HOW THYROID PROFILE IS AFFECTED BY DIABETIC MELLITUS: A CROSS SECTIONAL STUDY
DOI:
https://doi.org/10.55489/njmr.13022023957Keywords:
Hypothyroidism, HbA1C : Glycosylated hemoglobin, TSH, Type 2 Diabetes mellitusAbstract
Background: Diabetes mellitus and thyroid illnesses are the two endocrine conditions that are seen in clinical practice the most frequently. Patients frequently have a tendency to suffer from both diabetes mellitus and thyroid dysfunction at the same time. This article illustrates why it is important to recognize the interdependent relationship that exists between thyroid illness and diabetes.
Method: Present study was conducted among 193 T2DM patients. Patients’ last three month glucose level was measured by HBA1c and thyroid dysfunction evaluated by thyroid profiling. Association and prediction of different variables for developing thyroid dysfunction among diabetic patients was calculated using chi-square, t test and ROC curve.
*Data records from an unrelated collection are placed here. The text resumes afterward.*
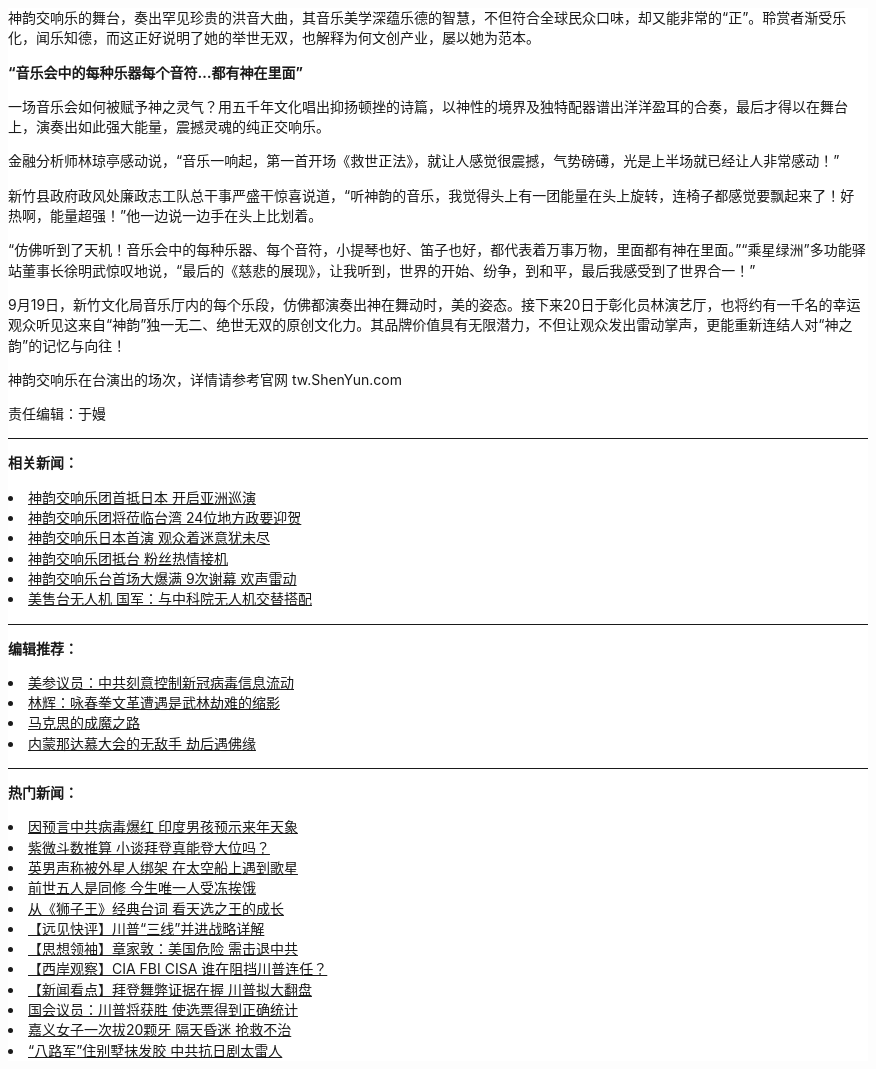 <p>神韵交响乐的舞台，奏出罕见珍贵的洪音大曲，其音乐美学深蕴乐德的智慧，不但符合全球民众口味，却又能非常的“正”。聆赏者渐受乐化，闻乐知德，而这正好说明了她的举世无双，也解释为何文创产业，屡以她为范本。</p>
<p><strong>“音乐会中的每种乐器每个音符&#8230;都有神在里面”</strong></p>
<p>一场音乐会如何被赋予神之灵气？用五千年文化唱出抑扬顿挫的诗篇，以神性的境界及独特配器谱出洋洋盈耳的合奏，最后才得以在舞台上，演奏出如此强大能量，震撼灵魂的纯正交响乐。</p>
<p>金融分析师林琼亭感动说，“音乐一响起，第一首开场《救世正法》，就让人感觉很震撼，气势磅礡，光是上半场就已经让人非常感动！”</p>
<p>新竹县政府政风处廉政志工队总干事严盛干惊喜说道，“听神韵的音乐，我觉得头上有一团能量在头上旋转，连椅子都感觉要飘起来了！好热啊，能量超强！”他一边说一边手在头上比划着。</p>
<p>“仿佛听到了天机！音乐会中的每种乐器、每个音符，小提琴也好、笛子也好，都代表着万事万物，里面都有神在里面。”“乘星绿洲”多功能驿站董事长徐明武惊叹地说，“最后的《慈悲的展现》，让我听到，世界的开始、纷争，到和平，最后我感受到了世界合一！”</p>
<p>9月19日，新竹文化局音乐厅内的每个乐段，仿佛都演奏出神在舞动时，美的姿态。接下来20日于彰化员林演艺厅，也将约有一千名的幸运观众听见这来自“神韵”独一无二、绝世无双的原创文化力。其品牌价值具有无限潜力，不但让观众发出雷动掌声，更能重新连结人对“神之韵”的记忆与向往！</p>
<p>神韵交响乐在台演出的场次，详情请参考官网 tw.ShenYun.com</p>
<p>责任编辑：于嫚</p>
	
<hr>


<strong>相关新闻：</strong>
<li><a href="https://github.com/owzxex343/djy/blob/master/gb/16/9/13/n8295625.md#1">神韵交响乐团首抵日本 开启亚洲巡演</a></li>
<li><a href="https://github.com/owzxex343/djy/blob/master/gb/16/9/14/n8298813.md#1">神韵交响乐团将莅临台湾 24位地方政要迎贺</a></li>
<li><a href="https://github.com/owzxex343/djy/blob/master/gb/16/9/15/n8303531.md#1">神韵交响乐日本首演 观众着迷意犹未尽</a></li>
<li><a href="https://github.com/owzxex343/djy/blob/master/gb/16/9/16/n8307662.md#1">神韵交响乐团抵台 粉丝热情接机</a></li>
<li><a href="https://github.com/owzxex343/djy/blob/master/gb/16/9/17/n8309884.md#1">神韵交响乐台首场大爆满 9次谢幕 欢声雷动</a></li>
<li><a href="https://github.com/owzxex343/djy/blob/master/gb/20/11/19/n12561260.md#1">美售台无人机 国军：与中科院无人机交替搭配</a></li>
<hr>


<strong>编辑推荐：</strong>
<li><a href="https://github.com/onzhi266/djy/blob/master/gb/20/2/22/n11887949.md#1">美参议员：中共刻意控制新冠病毒信息流动</a></li>
<li><a href="https://github.com/tsiac2612/djy/blob/master/gb/19/2/13/n11042647.md#1" target="_blank">林辉：咏春拳文革遭遇是武林劫难的缩影</a></li><li><a href="https://github.com/owzxex343/djy/blob/master/gb/10/11/7/n3077476.md?dfh#1" target="_blank">马克思的成魔之路</a></li><li><a href="https://github.com/tsiac2612/djy/blob/master/gb/19/3/11/n11105711.md#1" target="_blank">内蒙那达慕大会的无敌手 劫后遇佛缘</a></li>
<hr>

<strong>热门新闻：</strong>
<li><a href="https://github.com/owzxex343/djy/blob/master/gb/20/11/15/n12550540.md#1">因预言中共病毒爆红 印度男孩预示来年天象</a></li>
<li><a href="https://github.com/owzxex343/djy/blob/master/gb/20/11/13/n12546586.md#1">紫微斗数推算  小谈拜登真能登大位吗？</a></li>
<li><a href="https://github.com/owzxex343/djy/blob/master/gb/20/11/16/n12553064.md#1">英男声称被外星人绑架 在太空船上遇到歌星</a></li>
<li><a href="https://github.com/owzxex343/djy/blob/master/gb/20/11/11/n12542479.md#1">前世五人是同修 今生唯一人受冻挨饿</a></li>
<li><a href="https://github.com/owzxex343/djy/blob/master/gb/20/11/17/n12556457.md#1">从《狮子王》经典台词 看天选之王的成长</a></li>
<li><a href="https://github.com/owzxex343/djy/blob/master/gb/20/11/18/n12559639.md#1">【远见快评】川普“三线”并进战略详解</a></li>
<li><a href="https://github.com/owzxex343/djy/blob/master/gb/20/11/5/n12528186.md#1">【思想领袖】章家敦：美国危险 需击退中共</a></li>
<li><a href="https://github.com/owzxex343/djy/blob/master/gb/20/11/19/n12560349.md#1">【西岸观察】CIA FBI CISA 谁在阻挡川普连任？</a></li>
<li><a href="https://github.com/owzxex343/djy/blob/master/gb/20/11/16/n12554489.md#1">【新闻看点】拜登舞弊证据在握 川普拟大翻盘</a></li>
<li><a href="https://github.com/owzxex343/djy/blob/master/gb/20/11/17/n12556437.md#1">国会议员：川普将获胜 使选票得到正确统计</a></li>
<li><a href="https://github.com/owzxex343/djy/blob/master/gb/20/11/17/n12556049.md#1">嘉义女子一次拔20颗牙 隔天昏迷 抢救不治</a></li>
<li><a href="https://github.com/owzxex343/djy/blob/master/gb/20/11/16/n12554448.md#1">“八路军”住别墅抹发胶 中共抗日剧太雷人</a></li>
Result: Out of 193, 47 patients had thyroid dysfunction, majority 22(11.4%) had subclinical hypothyroidism. 13(6.7%) had Hypothyroidism, 6(3.1%) had subclinical Hyperthyroidism, 3(1.5%) had Hyperthyroidism and 3(1.5%) patients were euthyroid. The prevalence of established thyroid disease was higher in females 32 (68.1%). Out of 47 patients with thyroid dysfunction, 39(82.9%) patients had HBA1C >6.5%.
Conclusion: Age >50 years and female gender played as risk factor for developing thyroid dysfunction among patients with T2DM. HBA1C >6.5% and TSH more than 3.65mIU/L was independent risk factor for predicting thyroid dysfunction in T2DM.